Director Alexander Berlage has an eye both for wit and for keenly-deployed cruelty; there’s an archness to his production that keeps the script singing. His actors (Annabel Harte, Justin Amankwah, Rowan Witt, Michelle Ny, Georgina Symes and Reza Momenzada, mostly playing multiple roles) are giving sharp performances across the board, balancing caustic comebacks with guarded vulnerability.

And those actors are kept on their feet. After the twist, Gloria explores how the world has changed by splitting its world open and changing its environment: its realism, still eerie and thorough here, is as much of a construct as the stories the characters, old and new, are telling themselves about the event. You can make anything real if you get enough people behind you and put in enough effort, and you can transplant a Starbucks into a black-box theatre and we’ll all buy into the truth of it.  

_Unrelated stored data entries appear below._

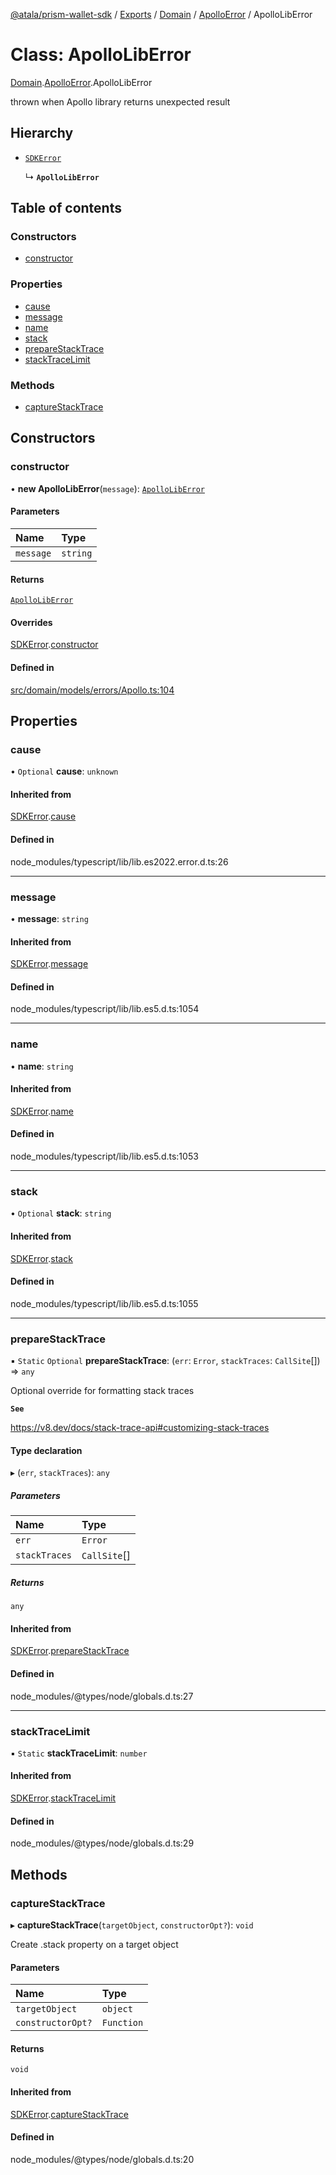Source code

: [@atala/prism-wallet-sdk](../README.md) / [Exports](../modules.md) / [Domain](../modules/Domain.md) / [ApolloError](../modules/Domain.ApolloError.md) / ApolloLibError

# Class: ApolloLibError

[Domain](../modules/Domain.md).[ApolloError](../modules/Domain.ApolloError.md).ApolloLibError

thrown when Apollo library returns unexpected result

## Hierarchy

- [`SDKError`](Domain.CommonError.SDKError.md)

  ↳ **`ApolloLibError`**

## Table of contents

### Constructors

- [constructor](Domain.ApolloError.ApolloLibError.md#constructor)

### Properties

- [cause](Domain.ApolloError.ApolloLibError.md#cause)
- [message](Domain.ApolloError.ApolloLibError.md#message)
- [name](Domain.ApolloError.ApolloLibError.md#name)
- [stack](Domain.ApolloError.ApolloLibError.md#stack)
- [prepareStackTrace](Domain.ApolloError.ApolloLibError.md#preparestacktrace)
- [stackTraceLimit](Domain.ApolloError.ApolloLibError.md#stacktracelimit)

### Methods

- [captureStackTrace](Domain.ApolloError.ApolloLibError.md#capturestacktrace)

## Constructors

### constructor

• **new ApolloLibError**(`message`): [`ApolloLibError`](Domain.ApolloError.ApolloLibError.md)

#### Parameters

| Name | Type |
| :------ | :------ |
| `message` | `string` |

#### Returns

[`ApolloLibError`](Domain.ApolloError.ApolloLibError.md)

#### Overrides

[SDKError](Domain.CommonError.SDKError.md).[constructor](Domain.CommonError.SDKError.md#constructor)

#### Defined in

[src/domain/models/errors/Apollo.ts:104](https://github.com/hyperledger/identus-edge-agent-sdk-ts/blob/382b1c7b46001b3d4171eaa2010aa8f9482d27e8/src/domain/models/errors/Apollo.ts#L104)

## Properties

### cause

• `Optional` **cause**: `unknown`

#### Inherited from

[SDKError](Domain.CommonError.SDKError.md).[cause](Domain.CommonError.SDKError.md#cause)

#### Defined in

node_modules/typescript/lib/lib.es2022.error.d.ts:26

___

### message

• **message**: `string`

#### Inherited from

[SDKError](Domain.CommonError.SDKError.md).[message](Domain.CommonError.SDKError.md#message)

#### Defined in

node_modules/typescript/lib/lib.es5.d.ts:1054

___

### name

• **name**: `string`

#### Inherited from

[SDKError](Domain.CommonError.SDKError.md).[name](Domain.CommonError.SDKError.md#name)

#### Defined in

node_modules/typescript/lib/lib.es5.d.ts:1053

___

### stack

• `Optional` **stack**: `string`

#### Inherited from

[SDKError](Domain.CommonError.SDKError.md).[stack](Domain.CommonError.SDKError.md#stack)

#### Defined in

node_modules/typescript/lib/lib.es5.d.ts:1055

___

### prepareStackTrace

▪ `Static` `Optional` **prepareStackTrace**: (`err`: `Error`, `stackTraces`: `CallSite`[]) => `any`

Optional override for formatting stack traces

**`See`**

https://v8.dev/docs/stack-trace-api#customizing-stack-traces

#### Type declaration

▸ (`err`, `stackTraces`): `any`

##### Parameters

| Name | Type |
| :------ | :------ |
| `err` | `Error` |
| `stackTraces` | `CallSite`[] |

##### Returns

`any`

#### Inherited from

[SDKError](Domain.CommonError.SDKError.md).[prepareStackTrace](Domain.CommonError.SDKError.md#preparestacktrace)

#### Defined in

node_modules/@types/node/globals.d.ts:27

___

### stackTraceLimit

▪ `Static` **stackTraceLimit**: `number`

#### Inherited from

[SDKError](Domain.CommonError.SDKError.md).[stackTraceLimit](Domain.CommonError.SDKError.md#stacktracelimit)

#### Defined in

node_modules/@types/node/globals.d.ts:29

## Methods

### captureStackTrace

▸ **captureStackTrace**(`targetObject`, `constructorOpt?`): `void`

Create .stack property on a target object

#### Parameters

| Name | Type |
| :------ | :------ |
| `targetObject` | `object` |
| `constructorOpt?` | `Function` |

#### Returns

`void`

#### Inherited from

[SDKError](Domain.CommonError.SDKError.md).[captureStackTrace](Domain.CommonError.SDKError.md#capturestacktrace)

#### Defined in

node_modules/@types/node/globals.d.ts:20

Facts are malleable in the hands of the powerful, which means the hands of oppressors; over the final two acts of Gloria, different takes on those facts, laced with personal experiences, are currency. Who ends up profiting won’t surprise you.

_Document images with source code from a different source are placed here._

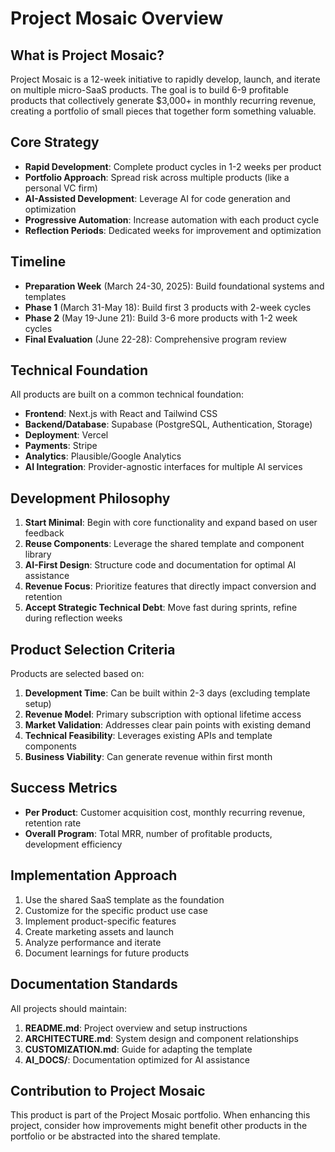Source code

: # Project Mosaic Overview

## What is Project Mosaic?

Project Mosaic is a 12-week initiative to rapidly develop, launch, and iterate on multiple micro-SaaS products. The goal is to build 6-9 profitable products that collectively generate $3,000+ in monthly recurring revenue, creating a portfolio of small pieces that together form something valuable.

## Core Strategy

- **Rapid Development**: Complete product cycles in 1-2 weeks per product
- **Portfolio Approach**: Spread risk across multiple products (like a personal VC firm)
- **AI-Assisted Development**: Leverage AI for code generation and optimization
- **Progressive Automation**: Increase automation with each product cycle
- **Reflection Periods**: Dedicated weeks for improvement and optimization

## Timeline

- **Preparation Week** (March 24-30, 2025): Build foundational systems and templates
- **Phase 1** (March 31-May 18): Build first 3 products with 2-week cycles
- **Phase 2** (May 19-June 21): Build 3-6 more products with 1-2 week cycles
- **Final Evaluation** (June 22-28): Comprehensive program review

## Technical Foundation

All products are built on a common technical foundation:

- **Frontend**: Next.js with React and Tailwind CSS
- **Backend/Database**: Supabase (PostgreSQL, Authentication, Storage)
- **Deployment**: Vercel
- **Payments**: Stripe
- **Analytics**: Plausible/Google Analytics
- **AI Integration**: Provider-agnostic interfaces for multiple AI services

## Development Philosophy

1. **Start Minimal**: Begin with core functionality and expand based on user feedback
2. **Reuse Components**: Leverage the shared template and component library
3. **AI-First Design**: Structure code and documentation for optimal AI assistance
4. **Revenue Focus**: Prioritize features that directly impact conversion and retention
5. **Accept Strategic Technical Debt**: Move fast during sprints, refine during reflection weeks

## Product Selection Criteria

Products are selected based on:

1. **Development Time**: Can be built within 2-3 days (excluding template setup)
2. **Revenue Model**: Primary subscription with optional lifetime access
3. **Market Validation**: Addresses clear pain points with existing demand
4. **Technical Feasibility**: Leverages existing APIs and template components
5. **Business Viability**: Can generate revenue within first month

## Success Metrics

- **Per Product**: Customer acquisition cost, monthly recurring revenue, retention rate
- **Overall Program**: Total MRR, number of profitable products, development efficiency

## Implementation Approach

1. Use the shared SaaS template as the foundation
2. Customize for the specific product use case
3. Implement product-specific features
4. Create marketing assets and launch
5. Analyze performance and iterate
6. Document learnings for future products

## Documentation Standards

All projects should maintain:

1. **README.md**: Project overview and setup instructions
2. **ARCHITECTURE.md**: System design and component relationships
3. **CUSTOMIZATION.md**: Guide for adapting the template
4. **AI_DOCS/**: Documentation optimized for AI assistance

## Contribution to Project Mosaic

This product is part of the Project Mosaic portfolio. When enhancing this project, consider how improvements might benefit other products in the portfolio or be abstracted into the shared template.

A boss becomes a hero. An experience becomes a pop culture obsession. Others aren’t so lucky.

Gloria isn’t a shock-and-awe play. At first it seems to be straightforwardly about work, and stress, and the way that work upholds and propagates unfair systems for workers, and the ways that culture writing uplifts some voices (those with the most capital, generally white) and discards others. It’s interesting that the characters are largely writers and creators, because middle-class society is created by those who are able to record it. It’s a play about the stories we tell and who gets to tell them – it’s the old adage that history is written by the victors – but it’s more than that.

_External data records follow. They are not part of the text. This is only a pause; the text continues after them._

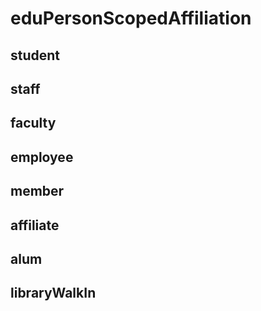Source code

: # eduPersonScopedAffiliation


## student 


## staff 


## faculty 


## employee 


## member 


## affiliate 


## alum 


## libraryWalkIn 




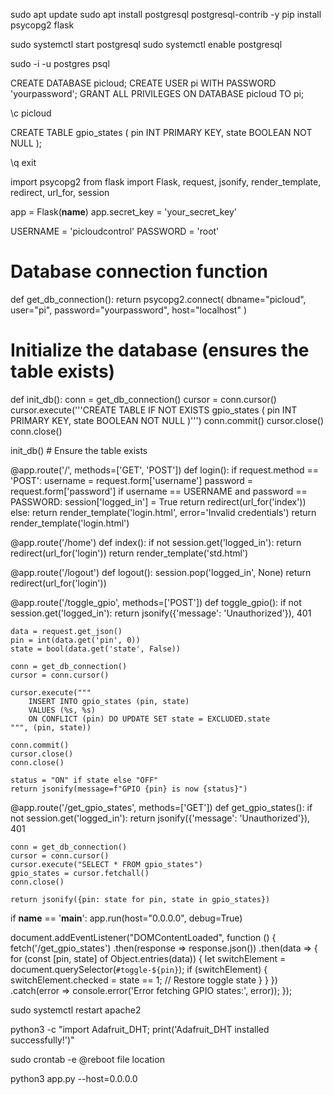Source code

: sudo apt update
sudo apt install postgresql postgresql-contrib -y
pip install psycopg2 flask

sudo systemctl start postgresql
sudo systemctl enable postgresql

sudo -i -u postgres
psql

CREATE DATABASE picloud;
CREATE USER pi WITH PASSWORD 'yourpassword';
GRANT ALL PRIVILEGES ON DATABASE picloud TO pi;

\c picloud

CREATE TABLE gpio_states (
    pin INT PRIMARY KEY,
    state BOOLEAN NOT NULL
);

\q
exit



import psycopg2
from flask import Flask, request, jsonify, render_template, redirect, url_for, session

app = Flask(__name__)
app.secret_key = 'your_secret_key'

USERNAME = 'picloudcontrol'
PASSWORD = 'root'

# Database connection function
def get_db_connection():
    return psycopg2.connect(
        dbname="picloud",
        user="pi",
        password="yourpassword",
        host="localhost"
    )

# Initialize the database (ensures the table exists)
def init_db():
    conn = get_db_connection()
    cursor = conn.cursor()
    cursor.execute('''CREATE TABLE IF NOT EXISTS gpio_states (
        pin INT PRIMARY KEY, 
        state BOOLEAN NOT NULL
    )''')
    conn.commit()
    cursor.close()
    conn.close()

init_db()  # Ensure the table exists

@app.route('/', methods=['GET', 'POST'])
def login():
    if request.method == 'POST':
        username = request.form['username']
        password = request.form['password']
        if username == USERNAME and password == PASSWORD:
            session['logged_in'] = True
            return redirect(url_for('index'))
        else:
            return render_template('login.html', error='Invalid credentials')
    return render_template('login.html')

@app.route('/home')
def index():
    if not session.get('logged_in'):
        return redirect(url_for('login'))
    return render_template('std.html')

@app.route('/logout')
def logout():
    session.pop('logged_in', None)
    return redirect(url_for('login'))

@app.route('/toggle_gpio', methods=['POST'])
def toggle_gpio():
    if not session.get('logged_in'):
        return jsonify({'message': 'Unauthorized'}), 401

    data = request.get_json()
    pin = int(data.get('pin', 0))
    state = bool(data.get('state', False))

    conn = get_db_connection()
    cursor = conn.cursor()

    cursor.execute("""
        INSERT INTO gpio_states (pin, state) 
        VALUES (%s, %s) 
        ON CONFLICT (pin) DO UPDATE SET state = EXCLUDED.state
    """, (pin, state))

    conn.commit()
    cursor.close()
    conn.close()

    status = "ON" if state else "OFF"
    return jsonify(message=f"GPIO {pin} is now {status}")

@app.route('/get_gpio_states', methods=['GET'])
def get_gpio_states():
    if not session.get('logged_in'):
        return jsonify({'message': 'Unauthorized'}), 401

    conn = get_db_connection()
    cursor = conn.cursor()
    cursor.execute("SELECT * FROM gpio_states")
    gpio_states = cursor.fetchall()
    conn.close()

    return jsonify({pin: state for pin, state in gpio_states})

if __name__ == '__main__':
    app.run(host="0.0.0.0", debug=True)




document.addEventListener("DOMContentLoaded", function () {
    fetch('/get_gpio_states')
        .then(response => response.json())
        .then(data => {
            for (const [pin, state] of Object.entries(data)) {
                let switchElement = document.querySelector(`#toggle-${pin}`);
                if (switchElement) {
                    switchElement.checked = state == 1;  // Restore toggle state
                }
            }
        })
        .catch(error => console.error('Error fetching GPIO states:', error));
});


sudo systemctl restart apache2


python3 -c "import Adafruit_DHT; print('Adafruit_DHT installed successfully!')"



sudo crontab -e
@reboot file location





python3 app.py --host=0.0.0.0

The best thing about Gloria is that it’s about ambition, yes (the play was originally subtitled ‘or Ambition’), but beyond the micro-level of fame, prestige, and job advancement, it’s about the kind of ambition that tramples others: white supremacy and oppression, and the spin that transcends the games of politicians and publicists to make and break entire worlds.

Gloria applies the brutality of re-drawn borders, colonialism, and white-washing to a contemporary tragedy, contained and rendered near banal in the cycle of news and entertainment. In the script, tossed out like throwaways, are through-lines that remind us these ideas of identity and record-keeping are bigger than a magazine office or the world of publishing: a black victim is erased from a narrative; palatable tales of white motherhood and noble femininity override a play for narrative control by a woman of colour; a white guy uses his leverage as the ‘face’ of the event to bury his past racist behaviour with a non-disclosure agreement.

Everywhere you look in Gloria are trauma-infused, historically flawed factories of authorship: magazines, books, film. The only actor who doesn’t play a dual role is Momenzada; his character Lorin is, of course, a fact-checker. By the end of the play, he isn’t one anymore. His story doesn’t matter anymore. The world created a better one and sold it to anyone who would listen.